**Your task**
Locate every line in the records below that contains the word "Success", and copy each one.

Supplied entries Start Marker

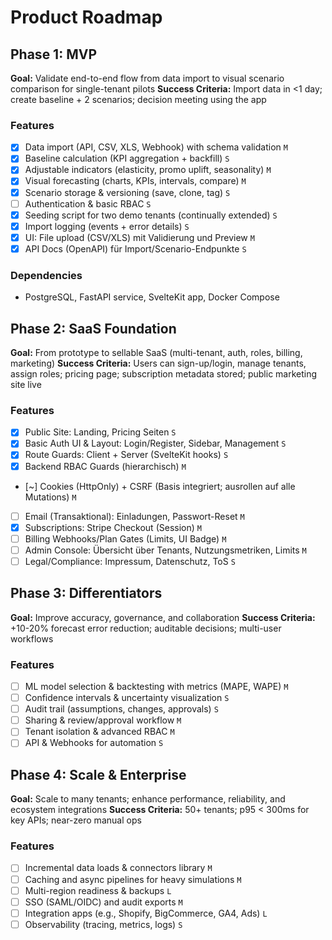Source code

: # Product Roadmap

## Phase 1: MVP

**Goal:** Validate end-to-end flow from data import to visual scenario comparison for single-tenant pilots
**Success Criteria:** Import data in <1 day; create baseline + 2 scenarios; decision meeting using the app

### Features

- [x] Data import (API, CSV, XLS, Webhook) with schema validation `M`
- [x] Baseline calculation (KPI aggregation + backfill) `S`
- [x] Adjustable indicators (elasticity, promo uplift, seasonality) `M`
- [x] Visual forecasting (charts, KPIs, intervals, compare) `M`
- [x] Scenario storage & versioning (save, clone, tag) `S`
- [ ] Authentication & basic RBAC `S`
- [x] Seeding script for two demo tenants (continually extended) `S`
- [x] Import logging (events + error details) `S`
- [x] UI: File upload (CSV/XLS) mit Validierung und Preview `M`
- [x] API Docs (OpenAPI) für Import/Scenario-Endpunkte `S`

### Dependencies

- PostgreSQL, FastAPI service, SvelteKit app, Docker Compose

## Phase 2: SaaS Foundation

**Goal:** From prototype to sellable SaaS (multi-tenant, auth, roles, billing, marketing)
**Success Criteria:** Users can sign-up/login, manage tenants, assign roles; pricing page; subscription metadata stored; public marketing site live

### Features

- [x] Public Site: Landing, Pricing Seiten `S`
- [x] Basic Auth UI & Layout: Login/Register, Sidebar, Management `S`
- [x] Route Guards: Client + Server (SvelteKit hooks) `S`
- [x] Backend RBAC Guards (hierarchisch) `M`
- [~] Cookies (HttpOnly) + CSRF (Basis integriert; ausrollen auf alle Mutations) `M`
- [ ] Email (Transaktional): Einladungen, Passwort-Reset `M`
- [x] Subscriptions: Stripe Checkout (Session) `M`
- [ ] Billing Webhooks/Plan Gates (Limits, UI Badge) `M`
- [ ] Admin Console: Übersicht über Tenants, Nutzungsmetriken, Limits `M`
- [ ] Legal/Compliance: Impressum, Datenschutz, ToS `S`

## Phase 3: Differentiators

**Goal:** Improve accuracy, governance, and collaboration
**Success Criteria:** +10-20% forecast error reduction; auditable decisions; multi-user workflows

### Features

- [ ] ML model selection & backtesting with metrics (MAPE, WAPE) `M`
- [ ] Confidence intervals & uncertainty visualization `S`
- [ ] Audit trail (assumptions, changes, approvals) `S`
- [ ] Sharing & review/approval workflow `M`
- [ ] Tenant isolation & advanced RBAC `M`
- [ ] API & Webhooks for automation `S`

## Phase 4: Scale & Enterprise

**Goal:** Scale to many tenants; enhance performance, reliability, and ecosystem integrations
**Success Criteria:** 50+ tenants; p95 < 300ms for key APIs; near-zero manual ops

### Features

- [ ] Incremental data loads & connectors library `M`
- [ ] Caching and async pipelines for heavy simulations `M`
- [ ] Multi-region readiness & backups `L`
- [ ] SSO (SAML/OIDC) and audit exports `M`
- [ ] Integration apps (e.g., Shopify, BigCommerce, GA4, Ads) `L`
- [ ] Observability (tracing, metrics, logs) `S`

Supplied entries End Marker

**Response**
**Success Criteria:** Import data in <1 day; create baseline + 2 scenarios; decision meeting using the app
**Success Criteria:** Users can sign-up/login, manage tenants, assign roles; pricing page; subscription metadata stored; public marketing site live
**Success Criteria:** +10-20% forecast error reduction; auditable decisions; multi-user workflows
**Success Criteria:** 50+ tenants; p95 < 300ms for key APIs; near-zero manual ops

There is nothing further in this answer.